The show had become, in that moment, more than music, more than entertainment: it was bonafide reverie.
Five years later, after the show had made its mark, Cates graduated from the University of Maine and set about to plan for the rest of his life. In general, Cates is still heavily involved in the world of performance: he’s traveled around the world as a tour manager for the University Singers and is currently working at the Collins Center for The Arts, which has hosted national tours of Broadway shows and has a full schedule of concerts and live music.
Obviously, Cates has found uses for his skills and talents the world over, but he never really let go of his dream to take that Beatles show on the road.
We had coffee several months ago and he — with the same passion he’d had as a teen — presented his plan for the next chapter of the show: A Day in The Life On Tour.
The original cast had, of course, all gone their separate ways, the show having been part of one of those pre-college, magical summers. But Cates remained, and although the task of recasting The Beatles yet again loomed large, he was certainly more than prepared for the task now, given his education and training. Still, there had been something kind of magical about watching the original production Come Together, as it were: on nothing more than a teenage dream and the generosity of a small community that wanted to see it come true.
When it came to bringing the Beatles show back to life — his pet project, his very real, practically unshakable passion-project — what Cates’ really had to put his trust in, what he really had to tap into, was not his degree, or his travels, or the people he’d rubbed elbows with, or the wealth of job experience he had.
Yes, those things were valuable, certainly made the task less insurmountable than when he had been a teenager — but what it really came down to, as evidenced by our conversation over coffee — was that what he just needed people to believe in it. He needed the community to want it, too.
And they did — not just our community, where it’s opening this weekend, but communities up and down the east coast. Cates has worked hard for this, and even now, a week out, I watch him furrow his brow over his notepad, or the scores, or the budget. I realize, as I watch the wheel of cognition turn within him, that he’s never stopped working for this.
When the show goes up this weekend, I’ll be there — dancing in the aisles, taking tickets, smiling at the crowd, making sure “the boys” have water.
I don’t know if it will have the same magic as the debut did — not because it’s a new cast, not because they’ve added a few different songs to the set — only because I’m different.
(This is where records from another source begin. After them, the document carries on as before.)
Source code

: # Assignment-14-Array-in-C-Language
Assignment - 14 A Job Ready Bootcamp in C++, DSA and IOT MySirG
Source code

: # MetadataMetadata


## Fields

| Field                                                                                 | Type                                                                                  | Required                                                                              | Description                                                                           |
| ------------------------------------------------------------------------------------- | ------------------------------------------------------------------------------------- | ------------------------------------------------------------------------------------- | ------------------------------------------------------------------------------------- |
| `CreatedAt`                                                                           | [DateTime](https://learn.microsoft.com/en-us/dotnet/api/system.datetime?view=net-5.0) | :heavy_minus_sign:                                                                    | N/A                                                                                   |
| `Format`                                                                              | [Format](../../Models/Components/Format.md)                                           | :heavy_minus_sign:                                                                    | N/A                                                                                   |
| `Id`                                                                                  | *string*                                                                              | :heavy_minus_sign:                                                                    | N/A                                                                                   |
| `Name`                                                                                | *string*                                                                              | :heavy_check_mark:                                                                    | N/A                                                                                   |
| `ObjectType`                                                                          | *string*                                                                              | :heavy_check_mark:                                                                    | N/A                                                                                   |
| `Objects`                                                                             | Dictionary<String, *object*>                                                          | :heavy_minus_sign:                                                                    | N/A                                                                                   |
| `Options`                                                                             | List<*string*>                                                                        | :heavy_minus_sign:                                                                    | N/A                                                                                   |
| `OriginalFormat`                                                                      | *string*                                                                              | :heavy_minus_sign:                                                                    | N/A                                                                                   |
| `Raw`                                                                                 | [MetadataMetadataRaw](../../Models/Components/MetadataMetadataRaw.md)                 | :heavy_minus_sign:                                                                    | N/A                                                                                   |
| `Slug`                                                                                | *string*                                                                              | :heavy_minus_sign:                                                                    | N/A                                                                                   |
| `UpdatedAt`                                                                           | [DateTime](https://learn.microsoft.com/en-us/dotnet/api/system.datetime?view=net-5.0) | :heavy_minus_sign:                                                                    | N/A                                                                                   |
I’m older, less prone to believing in magic.
That summer I first met Cates, when I was fifteen or so, I would have told you my favorite Beatles tune was Here Comes The Sun, because that’s what summer felt like when I was 15.
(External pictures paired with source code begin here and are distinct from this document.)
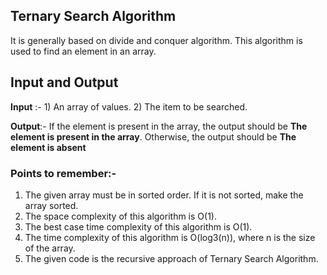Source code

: ## Ternary Search Algorithm

It is generally based on divide and conquer algorithm. This algorithm is used to find an element in an array.


## Input and Output

**Input** :- 1) An array of values.
            2) The item to be searched.

**Output**:- If the element is present in the array, the output should be **The element is present in the array**. Otherwise, the output should be **The element is absent**            

### Points to remember:-

1. The given array must be in sorted order. If it is not sorted, make the array sorted.
2. The space complexity of this algorithm is O(1).
3. The best case time complexity of this algorithm is O(1).
4. The time complexity of this algorithm is O(log3(n)), where n is the size of the array.
5. The given code is the recursive approach of Ternary Search Algorithm.
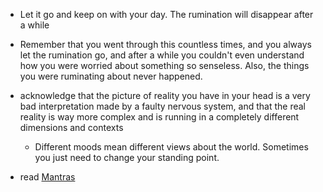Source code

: - Let it go and keep on with your day. The rumination will disappear after a while

- Remember that you went through this countless times, and you always let the rumination go, and after a while you couldn't even understand how you were worried about something so senseless. Also, the things you were ruminating about never happened.

- acknowledge that the picture of reality you have in your head is a very bad interpretation made by a faulty nervous system, and that the real reality is way more complex and is running in a completely different dimensions and contexts
  - Different moods mean different views about the world. Sometimes you just need to change your standing point. 

- read [Mantras](personal/health/mental-health/calm/Mantras.md)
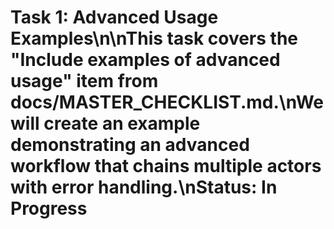 # Task 1: Advanced Usage Examples\n\nThis task covers the "Include examples of advanced usage" item from docs/MASTER_CHECKLIST.md.\nWe will create an example demonstrating an advanced workflow that chains multiple actors with error handling.\nStatus: In Progress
When Cates approached me to work on the show with him in 2011, I would have said my favorite song was Eleanor Rigby, because I was lonesome, and that year was a grim one for me. And later, during the show’s run, when a man I would go on to fall in love with ran from the theater after opening night singing “I’ve just seen a face . . .”
Here we are, close to ten years from that afternoon slapping a mop on the stage to the beat of Cates’ humming in the booth above me.
The lyric I think of now? Yours sincerely, wasting away comes to mind.
Or maybe, It’s been a hard day’s night, I should be sleeping like a log.
Or somedays, I don’t want to spoil the party so I’ll go.
Or take these broken wings and learn to fly?
I guess I’ll have to get back to you after the show, tell you which song stopped me in my tracks and took me back to the dusty barn theaters of my youth, to that grinning kid in the lighting booth.
I might have said he was a dreamer — but he wasn’t the only one.